Maar liefde kruipt waar het niet wil gaan
Hecht zich stevig
in mijn hart
aan de stad
waar
met alle laagjes
afgekrabd
wij – als tweecomponentenlijm –
samen
onszelf
zullen zijn.
Ik ben geboren en vaak opgetogen,
beelden schetsen, met woorden spelen,
moedertaal een allestaal maken voor leerlingen,
letters vertalen naar ‘uitzonderingen’.
Mede
klinkers als muziek in mijn oren;
dansen, bewegen, daarbij
noten lezen, nooit
in slaap vallen.

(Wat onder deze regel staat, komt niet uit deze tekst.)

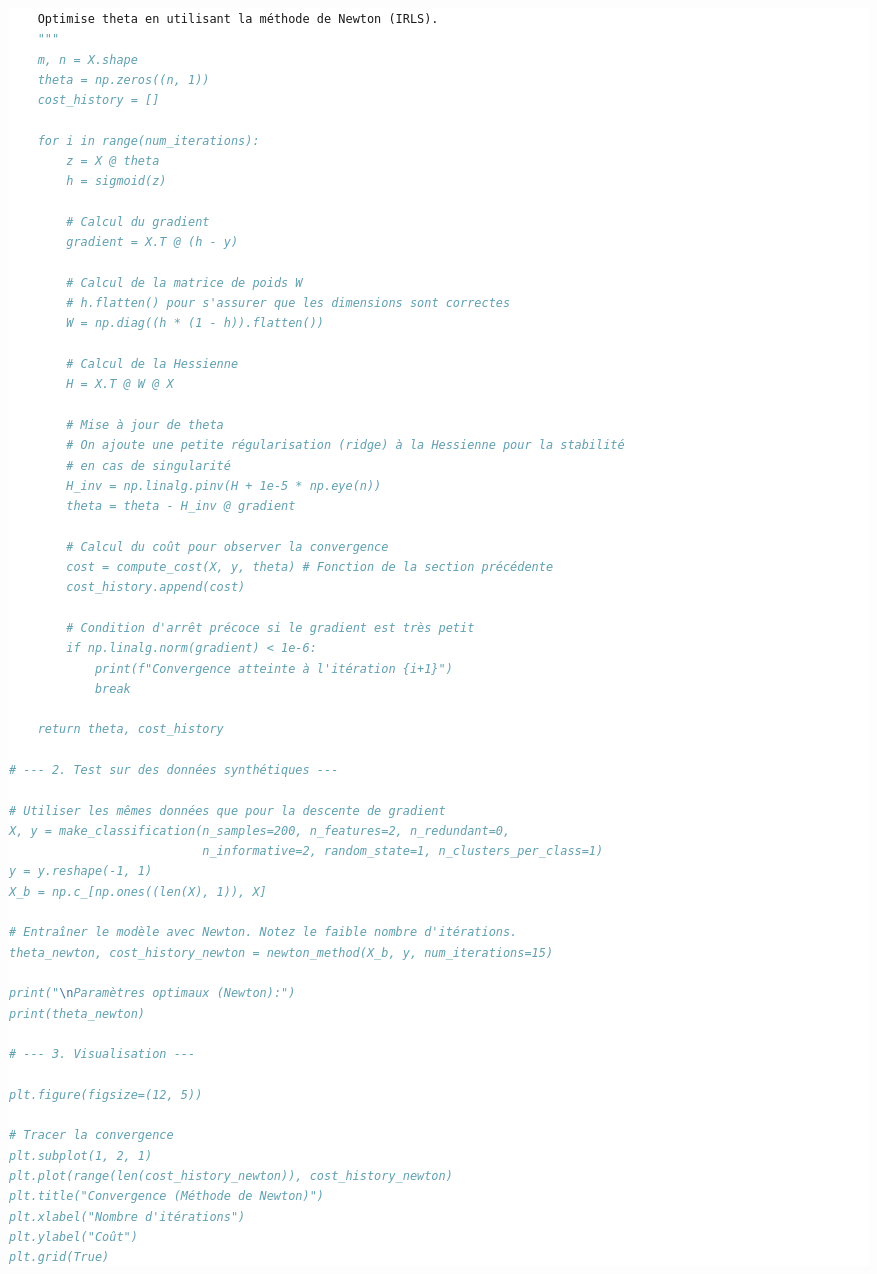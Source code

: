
 ```python
    Optimise theta en utilisant la méthode de Newton (IRLS).
    """
    m, n = X.shape
    theta = np.zeros((n, 1))
    cost_history = []

    for i in range(num_iterations):
        z = X @ theta
        h = sigmoid(z)
        
        # Calcul du gradient
        gradient = X.T @ (h - y)
        
        # Calcul de la matrice de poids W
        # h.flatten() pour s'assurer que les dimensions sont correctes
        W = np.diag((h * (1 - h)).flatten())
        
        # Calcul de la Hessienne
        H = X.T @ W @ X
        
        # Mise à jour de theta
        # On ajoute une petite régularisation (ridge) à la Hessienne pour la stabilité
        # en cas de singularité
        H_inv = np.linalg.pinv(H + 1e-5 * np.eye(n))
        theta = theta - H_inv @ gradient
        
        # Calcul du coût pour observer la convergence
        cost = compute_cost(X, y, theta) # Fonction de la section précédente
        cost_history.append(cost)
        
        # Condition d'arrêt précoce si le gradient est très petit
        if np.linalg.norm(gradient) < 1e-6:
            print(f"Convergence atteinte à l'itération {i+1}")
            break
            
    return theta, cost_history

# --- 2. Test sur des données synthétiques ---

# Utiliser les mêmes données que pour la descente de gradient
X, y = make_classification(n_samples=200, n_features=2, n_redundant=0, 
                           n_informative=2, random_state=1, n_clusters_per_class=1)
y = y.reshape(-1, 1)
X_b = np.c_[np.ones((len(X), 1)), X]

# Entraîner le modèle avec Newton. Notez le faible nombre d'itérations.
theta_newton, cost_history_newton = newton_method(X_b, y, num_iterations=15)

print("\nParamètres optimaux (Newton):")
print(theta_newton)

# --- 3. Visualisation ---

plt.figure(figsize=(12, 5))

# Tracer la convergence
plt.subplot(1, 2, 1)
plt.plot(range(len(cost_history_newton)), cost_history_newton)
plt.title("Convergence (Méthode de Newton)")
plt.xlabel("Nombre d'itérations")
plt.ylabel("Coût")
plt.grid(True)

```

Bij de les
blijven, open plekken aanschouwen
in het licht.
Deze zelf invullen,
dichten, om
blij het leven te lezen,
mijzelf te wezen.
Kiekeboe, Veenendaal.
Kijk wie we daar hebben:
daar komt Mats Beek als een
aap uit een mouw.
Hij stort zich weer in het
stadsdichterijgewoel,
en schrijft zijn verzen voor
u en voor jou.
Inzichten, associëren,
nieuwe dingen – uitproberen,
Woorden schikken
woorden wikken
en meer dan eens
van woorden schrikken
Een liefde voor taal en spelen,
en de passie om dit verder te delen.
Het begon op een krukje,
op verjaardagen, trouwerijen,
of het zomaar vragen om een woord,
schreef dan graag de teksten,
soms wel hele rijen,
en dan zorg dragen dat iedereen het hoort
Het begon in een doosje
bij moeder op zolder
waar veel tekstjes werden bewaard
het was nog niet sterk,
en soms frisse kolder
maar in haar hart heel veel waard.
Een liefde voor spelen met taal
bouwen aan een verhaal
Ik ben met een ingeslikt rijmwoordenboek,
voor altijd in de taal verloren, geboren.